The Tux and the Pachyderm

Tuesday, 2025-04-29

In the previous blog post we have seen how plenty of ram doesn’t necessary results in a faster instance.

This time we’ll quickly see how PostgreSQL and Linux relate to each other in particular if we want to run our RDBMS at scale.

Then we’ll have a look to the virtual memory in Linux and how to make it more friendly to PostgreSQL.

Let’s dig in.

PostgreSQL and Linux are not friends

This is indeed a bold statement but it’s also true that PostgreSQL and Linux have the bad habit of stepping on each other’s toes.

An example is when in 2012 the kernel 3.6 nearly broke PostgreSQL.

A couple of years later at the 2014 Linux Filesystem, Storage, and Memory Management Summit the Kernel developers and the PostgreSQL developers had a an excellent conversation to find a common ground about the pain points afflicting PostgreSQL on Linux.

From that constructive meeting came out several improvements on both systems that eased the friction points between PostgreSQL on linux.

So what are the things that need attention?

Shared buffer and NUMA

PostgreSQL manages the IO through a single large shared memory segment, the shared buffer, and expects the segment stored in the RAM in contiguous pages. However Linux stores the shared buffer pages into the RAM depending on the free space available and NUMA determines the memory access depending on the relative position to the CPU.

As PostgreSQL is based on multiprocessing with each client having an associated backend process forked from the main postgres process, then NUMA may move the process from one cpu to another based on the distance from the cpu to the the portion of RAM required by the backend.

Filesystem block size

Another issue strictly related to the X86 architecture, is the Linux Filesystem page size limit.

The data page of 8192 bytes (8kb) is the de facto standard with a PostgreSQL installation . However Linux on X86 limits the filesystem page size to 4096 bytes (4k). Therefore there is fragmentation of the PostgreSQL pages when stored on corresponding filesystem layer.

The linux virtual memory

However in this blog post we’ll check on the linux memory that is not well known and may be the cause unpredictable behaviour or misunderstanding.

As PostgreSQL is designed to manage its own data pages the IO operations for accessing the data file containing the data pages rely on the operating system.

In a standard Linux distribution the free memory is dynamically used by the kernel for caching the files in order to improve the performance.

In a short and definitely not exhaustive way, when PostgreSQL needs a data page from the disk reads the data file containing the page via a system call. Linux then loads the data file into the kernel cache that is used by PostgreSQL to retrieve the data page that is copied into the shared buffer.
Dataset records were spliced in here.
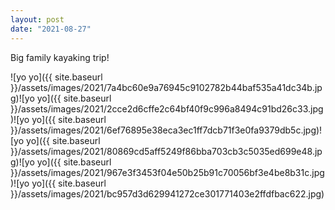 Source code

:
 ```yaml
---
layout: post
date: "2021-08-27"
---
```


Big family kayaking trip!

![yo yo]({{ site.baseurl }}/assets/images/2021/7a4bc60e9a76945c9102782b44baf535a41dc34b.jpg)![yo yo]({{ site.baseurl }}/assets/images/2021/2cce2d6cffe2c64bf40f9c996a8494c91bd26c33.jpg)![yo yo]({{ site.baseurl }}/assets/images/2021/6ef76895e38eca3ec1ff7dcb71f3e0fa9379db5c.jpg)![yo yo]({{ site.baseurl }}/assets/images/2021/80869cd5aff5249f86bba703cb3c5035ed699e48.jpg)![yo yo]({{ site.baseurl }}/assets/images/2021/967e3f3453f04e50b25b91c70056bf3e4be8b31c.jpg)![yo yo]({{ site.baseurl }}/assets/images/2021/bc957d3d629941272ce301771403e2ffdfbac622.jpg)
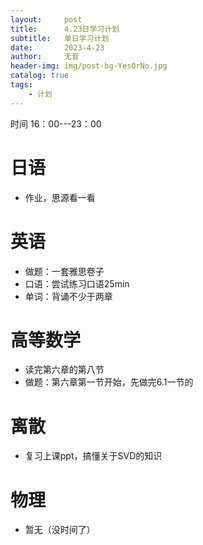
 ```yaml
---
layout:     post
title:      4.23日学习计划
subtitle:   单日学习计划
date:       2023-4-23
author:     无音
header-img: img/post-bg-YesOrNo.jpg
catalog: true
tags:
    - 计划
---
```


  时间 16：00---23：00
# 日语
* 作业，思源看一看
# 英语
* 做题：一套雅思卷子
* 口语：尝试练习口语25min
* 单词：背诵不少于两章
# 高等数学
* 读完第六章的第八节 
* 做题：第六章第一节开始，先做完6.1一节的
# 离散
* 复习上课ppt，搞懂关于SVD的知识
# 物理
* 暂无（没时间了）
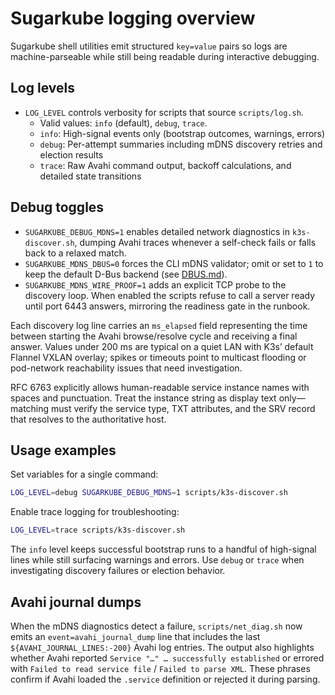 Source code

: # Sugarkube logging overview

Sugarkube shell utilities emit structured `key=value` pairs so logs are
machine-parseable while still being readable during interactive debugging.

## Log levels

- `LOG_LEVEL` controls verbosity for scripts that source `scripts/log.sh`.
  - Valid values: `info` (default), `debug`, `trace`.
  - `info`: High-signal events only (bootstrap outcomes, warnings, errors)
  - `debug`: Per-attempt summaries including mDNS discovery retries and election results
  - `trace`: Raw Avahi command output, backoff calculations, and detailed state transitions

## Debug toggles

- `SUGARKUBE_DEBUG_MDNS=1` enables detailed network diagnostics in
  `k3s-discover.sh`, dumping Avahi traces whenever a self-check fails or falls
  back to a relaxed match.
- `SUGARKUBE_MDNS_DBUS=0` forces the CLI mDNS validator; omit or set to `1`
  to keep the default D-Bus backend (see [DBUS.md](DBUS.md)).
- `SUGARKUBE_MDNS_WIRE_PROOF=1` adds an explicit TCP probe to the discovery
  loop. When enabled the scripts refuse to call a server ready until port 6443
  answers, mirroring the readiness gate in the runbook.

Each discovery log line carries an `ms_elapsed` field representing the time
between starting the Avahi browse/resolve cycle and receiving a final answer.
Values under 200 ms are typical on a quiet LAN with K3s’ default
Flannel VXLAN overlay; spikes or timeouts point to multicast flooding or
pod-network reachability issues that need investigation.

RFC 6763 explicitly allows human-readable service instance names with spaces
and punctuation. Treat the instance string as display text only—matching must
verify the service type, TXT attributes, and the SRV record that resolves to
the authoritative host.

## Usage examples

Set variables for a single command:

```bash
LOG_LEVEL=debug SUGARKUBE_DEBUG_MDNS=1 scripts/k3s-discover.sh
```

Enable trace logging for troubleshooting:

```bash
LOG_LEVEL=trace scripts/k3s-discover.sh
```

The `info` level keeps successful bootstrap runs to a handful of high-signal
lines while still surfacing warnings and errors. Use `debug` or `trace` when
investigating discovery failures or election behavior.

## Avahi journal dumps

When the mDNS diagnostics detect a failure, `scripts/net_diag.sh` now emits an
`event=avahi_journal_dump` line that includes the last
`${AVAHI_JOURNAL_LINES:-200}` Avahi log entries. The output also highlights
whether Avahi reported `Service "…" … successfully established` or errored with
`Failed to read service file` / `Failed to parse XML`. These phrases confirm if
Avahi loaded the `.service` definition or rejected it during parsing.
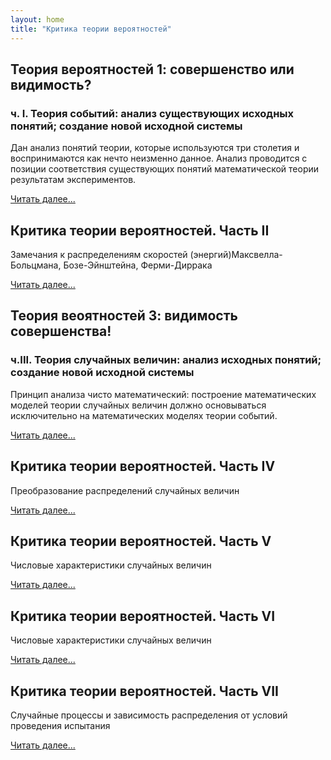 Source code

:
 ```yaml
---
layout: home
title: "Критика теории вероятностей"
---
```


## Теория вероятностей 1: совершенство или видимость?

### ч. I. Теория событий: анализ существующих исходных понятий; создание новой исходной системы

Дан анализ понятий теории, которые используются три столетия и воспринимаются как нечто неизменно данное. Анализ проводится с позиции соответствия существующих понятий математической теории результатам экспериментов.

[Читать далее...](https://bondarchukii.github.io/probabilitytheory1/)

## Критика теории вероятностей. Часть II
Замечания к распределениям скоростей (энергий)Максвелла-Больцмана, Бозе-Эйнштейна, Ферми-Диррака

[Читать далее...](https://bondarchukii.github.io/probabilitytheory2/)

## Теория веоятностей 3: видимость  совершенства!

### ч.III. Теория случайных величин: анализ исходных понятий; создание новой исходной системы

Принцип анализа чисто математический: построение математических моделей теории случайных величин должно основываться исключительно на математических моделях теории событий.

[Читать далее...](https://bondarchukii.github.io/probabilitytheory3/)

## Критика теории вероятностей. Часть IV
Преобразование распределений случайных величин

[Читать далее...](https://bondarchukii.github.io/probabilitytheory4/)

## Критика теории вероятностей. Часть V
Числовые характеристики случайных величин

[Читать далее...](https://bondarchukii.github.io/probabilitytheory5/)

## Критика теории вероятностей. Часть VI
Числовые характеристики случайных величин

[Читать далее...](https://bondarchukii.github.io/probabilitytheory6/)

## Критика теории вероятностей. Часть VII
Случайные процессы и зависимость распределения от условий проведения испытания

[Читать далее...](https://bondarchukii.github.io/probabilitytheory7/)
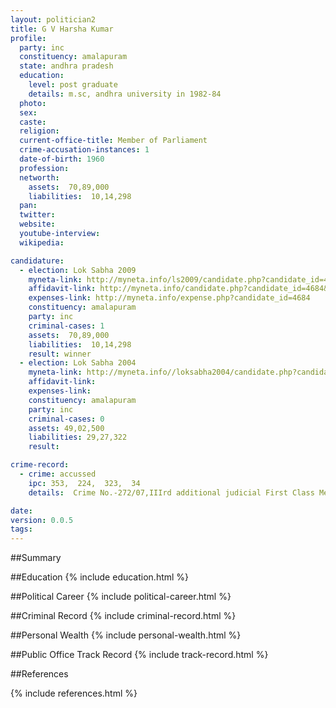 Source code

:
 ```yaml
---
layout: politician2
title: G V Harsha Kumar
profile: 
  party: inc
  constituency: amalapuram
  state: andhra pradesh
  education: 
    level: post graduate
    details: m.sc, andhra university in 1982-84
  photo: 
  sex: 
  caste: 
  religion: 
  current-office-title: Member of Parliament
  crime-accusation-instances: 1
  date-of-birth: 1960
  profession: 
  networth: 
    assets:  70,89,000
    liabilities:  10,14,298
  pan: 
  twitter: 
  website: 
  youtube-interview: 
  wikipedia: 

candidature: 
  - election: Lok Sabha 2009
    myneta-link: http://myneta.info/ls2009/candidate.php?candidate_id=4684
    affidavit-link: http://myneta.info/candidate.php?candidate_id=4684&scan=original
    expenses-link: http://myneta.info/expense.php?candidate_id=4684
    constituency: amalapuram 
    party: inc
    criminal-cases: 1
    assets:  70,89,000
    liabilities:  10,14,298
    result: winner 
  - election: Lok Sabha 2004
    myneta-link: http://myneta.info//loksabha2004/candidate.php?candidate_id=17
    affidavit-link: 
    expenses-link: 
    constituency: amalapuram 
    party: inc
    criminal-cases: 0
    assets: 49,02,500
    liabilities: 29,27,322
    result:  

crime-record: 
  - crime: accussed
    ipc: 353,  224,  323,  34
    details:  Crime No.-272/07,IIIrd additional judicial First Class Megistrate Rajahmundry,Date-2007-05-24,III Town Rajahmundry District(S) East Godavari State(S) Andhra Pradesh  

date: 
version: 0.0.5
tags: 
---
```

##Summary


##Education
{% include education.html %}


##Political Career
{% include political-career.html %}


##Criminal Record
{% include criminal-record.html %}


##Personal Wealth
{% include personal-wealth.html %}


##Public Office Track Record
{% include track-record.html %}


##References


{% include references.html %}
If the page is modified then the change is flushed to the WAL. If the GUC (Grand Unified Configuration) fsync is set to on then change is flushed immediately and synchronously to corresponding WAL file on the persistent storage.

The dirty buffer left behind is then written to the corresponding data file later (e.g. during a checkpoint). When this happens the dirty buffer is written into the datafile cached in memory as a dirty page. The page is then persisted on disk by Linux when certain conditions are met.

    graph TD
    A[PostgreSQL backend modifies data] --> B{"Dirty Page(s) in the shared buffer"};
    B -- "WAL Flush fsync, Synchronous" -->  D[Write to Disk];
    B -- "Dirty buffer flushed to kernel cache" --> E{Delayed Write to Disk};
    E -- Eventually --> D;
    D --> F[Data Persisted on Disk];

    style A fill:#fff,stroke:#333,stroke-width:2px
    style B fill:#ffc,stroke:#333,stroke-width:2px
    style D fill:#cff,stroke:#333,stroke-width:2px
    style E fill:#fcc,stroke:#333,stroke-width:2px
    style F fill:#9ef,stroke:#333,stroke-width:2px

The kernel parameters that control the behavior of the delayed flush are vm.dirty_ratio and vm.dirty_background_ratio.

For example on a Rocky Linux 9.5 the default values are respectively 30 and 10.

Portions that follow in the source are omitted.